— YOUR INSTRUCTIONS —
Can you copy out the data exactly? Leave the images out.

Records from a data source
-=-=-

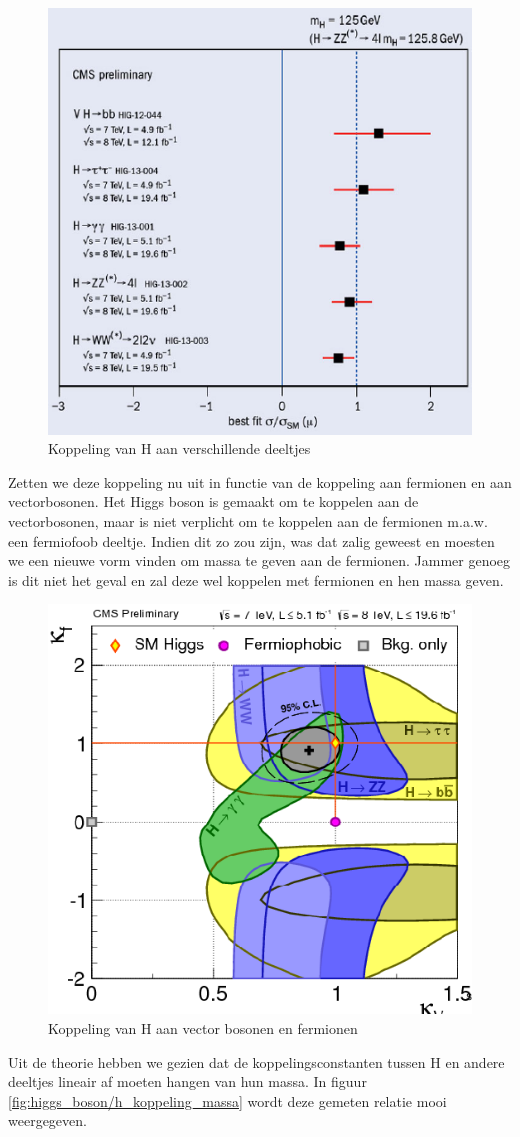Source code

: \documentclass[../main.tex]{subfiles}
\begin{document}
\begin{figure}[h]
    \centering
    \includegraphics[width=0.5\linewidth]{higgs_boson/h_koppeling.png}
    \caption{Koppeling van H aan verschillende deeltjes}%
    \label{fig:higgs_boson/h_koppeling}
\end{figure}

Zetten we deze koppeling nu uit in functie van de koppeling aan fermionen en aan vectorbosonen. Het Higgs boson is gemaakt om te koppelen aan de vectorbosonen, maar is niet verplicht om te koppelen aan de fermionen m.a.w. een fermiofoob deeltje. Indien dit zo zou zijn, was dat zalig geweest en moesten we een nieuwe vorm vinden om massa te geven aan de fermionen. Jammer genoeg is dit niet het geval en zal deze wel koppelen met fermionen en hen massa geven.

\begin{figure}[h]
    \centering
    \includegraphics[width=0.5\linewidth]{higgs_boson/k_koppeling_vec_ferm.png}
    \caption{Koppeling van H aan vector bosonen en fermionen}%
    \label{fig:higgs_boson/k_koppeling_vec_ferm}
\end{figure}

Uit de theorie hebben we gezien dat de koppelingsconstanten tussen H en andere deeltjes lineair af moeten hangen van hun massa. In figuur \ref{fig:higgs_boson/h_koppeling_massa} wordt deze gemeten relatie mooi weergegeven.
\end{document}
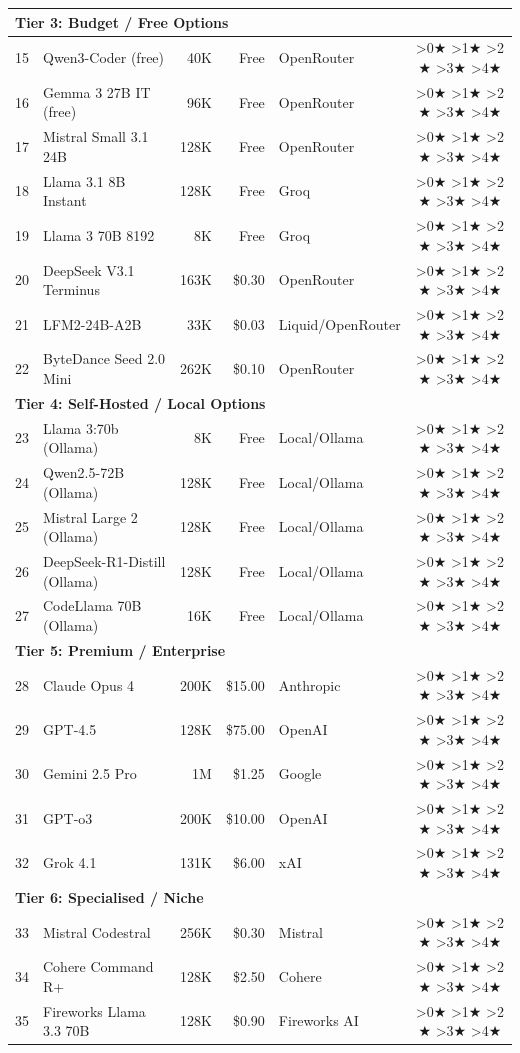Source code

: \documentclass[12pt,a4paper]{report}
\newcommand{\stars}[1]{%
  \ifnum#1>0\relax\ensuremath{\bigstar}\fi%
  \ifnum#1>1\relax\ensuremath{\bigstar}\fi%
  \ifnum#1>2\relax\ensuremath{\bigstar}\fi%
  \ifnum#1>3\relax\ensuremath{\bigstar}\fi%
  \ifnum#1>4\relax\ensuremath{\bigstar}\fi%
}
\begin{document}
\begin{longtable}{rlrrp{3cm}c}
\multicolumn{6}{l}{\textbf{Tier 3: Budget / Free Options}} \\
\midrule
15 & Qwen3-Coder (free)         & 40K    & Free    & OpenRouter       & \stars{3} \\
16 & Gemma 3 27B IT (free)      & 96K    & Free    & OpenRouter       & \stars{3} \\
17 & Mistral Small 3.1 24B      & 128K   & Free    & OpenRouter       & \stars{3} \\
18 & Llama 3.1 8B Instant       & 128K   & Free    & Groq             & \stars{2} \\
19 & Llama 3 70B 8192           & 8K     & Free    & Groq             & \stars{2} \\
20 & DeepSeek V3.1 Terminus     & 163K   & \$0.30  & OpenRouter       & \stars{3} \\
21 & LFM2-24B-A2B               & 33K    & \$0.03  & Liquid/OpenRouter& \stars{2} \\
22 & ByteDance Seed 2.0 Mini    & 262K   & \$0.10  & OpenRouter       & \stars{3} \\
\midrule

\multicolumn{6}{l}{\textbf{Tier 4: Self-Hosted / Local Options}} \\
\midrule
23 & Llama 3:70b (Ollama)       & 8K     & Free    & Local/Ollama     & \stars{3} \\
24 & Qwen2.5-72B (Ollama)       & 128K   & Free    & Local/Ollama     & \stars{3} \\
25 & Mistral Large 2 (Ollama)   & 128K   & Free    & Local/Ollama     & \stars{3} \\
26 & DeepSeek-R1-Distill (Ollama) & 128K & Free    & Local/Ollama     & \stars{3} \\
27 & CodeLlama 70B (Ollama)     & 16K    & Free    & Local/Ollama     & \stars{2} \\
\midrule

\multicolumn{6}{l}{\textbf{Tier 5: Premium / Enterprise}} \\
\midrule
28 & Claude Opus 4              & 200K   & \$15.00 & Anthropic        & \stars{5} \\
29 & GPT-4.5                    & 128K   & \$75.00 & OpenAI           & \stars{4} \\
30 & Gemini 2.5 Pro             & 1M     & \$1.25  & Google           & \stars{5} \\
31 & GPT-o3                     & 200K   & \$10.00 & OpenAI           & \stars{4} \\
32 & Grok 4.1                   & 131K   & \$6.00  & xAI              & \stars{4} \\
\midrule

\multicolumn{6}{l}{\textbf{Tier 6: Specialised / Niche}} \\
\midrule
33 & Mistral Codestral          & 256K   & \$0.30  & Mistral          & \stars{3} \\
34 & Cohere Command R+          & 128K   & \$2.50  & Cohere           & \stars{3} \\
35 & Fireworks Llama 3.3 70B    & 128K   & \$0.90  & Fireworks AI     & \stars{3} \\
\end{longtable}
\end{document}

-=-=-

— WRITTEN RESPONSE —
Source code

: \documentclass[../main.tex]{subfiles}
\begin{document}
\begin{figure}[h]
    \centering
    \includegraphics[width=0.5\linewidth]{higgs_boson/h_koppeling.png}
    \caption{Koppeling van H aan verschillende deeltjes}%
    \label{fig:higgs_boson/h_koppeling}
\end{figure}

Zetten we deze koppeling nu uit in functie van de koppeling aan fermionen en aan vectorbosonen. Het Higgs boson is gemaakt om te koppelen aan de vectorbosonen, maar is niet verplicht om te koppelen aan de fermionen m.a.w. een fermiofoob deeltje. Indien dit zo zou zijn, was dat zalig geweest en moesten we een nieuwe vorm vinden om massa te geven aan de fermionen. Jammer genoeg is dit niet het geval en zal deze wel koppelen met fermionen en hen massa geven.

\begin{figure}[h]
    \centering
    \includegraphics[width=0.5\linewidth]{higgs_boson/k_koppeling_vec_ferm.png}
    \caption{Koppeling van H aan vector bosonen en fermionen}%
    \label{fig:higgs_boson/k_koppeling_vec_ferm}
\end{figure}

Uit de theorie hebben we gezien dat de koppelingsconstanten tussen H en andere deeltjes lineair af moeten hangen van hun massa. In figuur \ref{fig:higgs_boson/h_koppeling_massa} wordt deze gemeten relatie mooi weergegeven.
\end{document}
Source code

: \documentclass[12pt,a4paper]{report}
\newcommand{\stars}[1]{%
  \ifnum#1>0\relax\ensuremath{\bigstar}\fi%
  \ifnum#1>1\relax\ensuremath{\bigstar}\fi%
  \ifnum#1>2\relax\ensuremath{\bigstar}\fi%
  \ifnum#1>3\relax\ensuremath{\bigstar}\fi%
  \ifnum#1>4\relax\ensuremath{\bigstar}\fi%
}
\begin{document}
\begin{longtable}{rlrrp{3cm}c}
\multicolumn{6}{l}{\textbf{Tier 3: Budget / Free Options}} \\
\midrule
15 & Qwen3-Coder (free)         & 40K    & Free    & OpenRouter       & \stars{3} \\
16 & Gemma 3 27B IT (free)      & 96K    & Free    & OpenRouter       & \stars{3} \\
17 & Mistral Small 3.1 24B      & 128K   & Free    & OpenRouter       & \stars{3} \\
18 & Llama 3.1 8B Instant       & 128K   & Free    & Groq             & \stars{2} \\
19 & Llama 3 70B 8192           & 8K     & Free    & Groq             & \stars{2} \\
20 & DeepSeek V3.1 Terminus     & 163K   & \$0.30  & OpenRouter       & \stars{3} \\
21 & LFM2-24B-A2B               & 33K    & \$0.03  & Liquid/OpenRouter& \stars{2} \\
22 & ByteDance Seed 2.0 Mini    & 262K   & \$0.10  & OpenRouter       & \stars{3} \\
\midrule

\multicolumn{6}{l}{\textbf{Tier 4: Self-Hosted / Local Options}} \\
\midrule
23 & Llama 3:70b (Ollama)       & 8K     & Free    & Local/Ollama     & \stars{3} \\
24 & Qwen2.5-72B (Ollama)       & 128K   & Free    & Local/Ollama     & \stars{3} \\
25 & Mistral Large 2 (Ollama)   & 128K   & Free    & Local/Ollama     & \stars{3} \\
26 & DeepSeek-R1-Distill (Ollama) & 128K & Free    & Local/Ollama     & \stars{3} \\
27 & CodeLlama 70B (Ollama)     & 16K    & Free    & Local/Ollama     & \stars{2} \\
\midrule

\multicolumn{6}{l}{\textbf{Tier 5: Premium / Enterprise}} \\
\midrule
28 & Claude Opus 4              & 200K   & \$15.00 & Anthropic        & \stars{5} \\
29 & GPT-4.5                    & 128K   & \$75.00 & OpenAI           & \stars{4} \\
30 & Gemini 2.5 Pro             & 1M     & \$1.25  & Google           & \stars{5} \\
31 & GPT-o3                     & 200K   & \$10.00 & OpenAI           & \stars{4} \\
32 & Grok 4.1                   & 131K   & \$6.00  & xAI              & \stars{4} \\
\midrule

\multicolumn{6}{l}{\textbf{Tier 6: Specialised / Niche}} \\
\midrule
33 & Mistral Codestral          & 256K   & \$0.30  & Mistral          & \stars{3} \\
34 & Cohere Command R+          & 128K   & \$2.50  & Cohere           & \stars{3} \\
35 & Fireworks Llama 3.3 70B    & 128K   & \$0.90  & Fireworks AI     & \stars{3} \\
\end{longtable}
\end{document}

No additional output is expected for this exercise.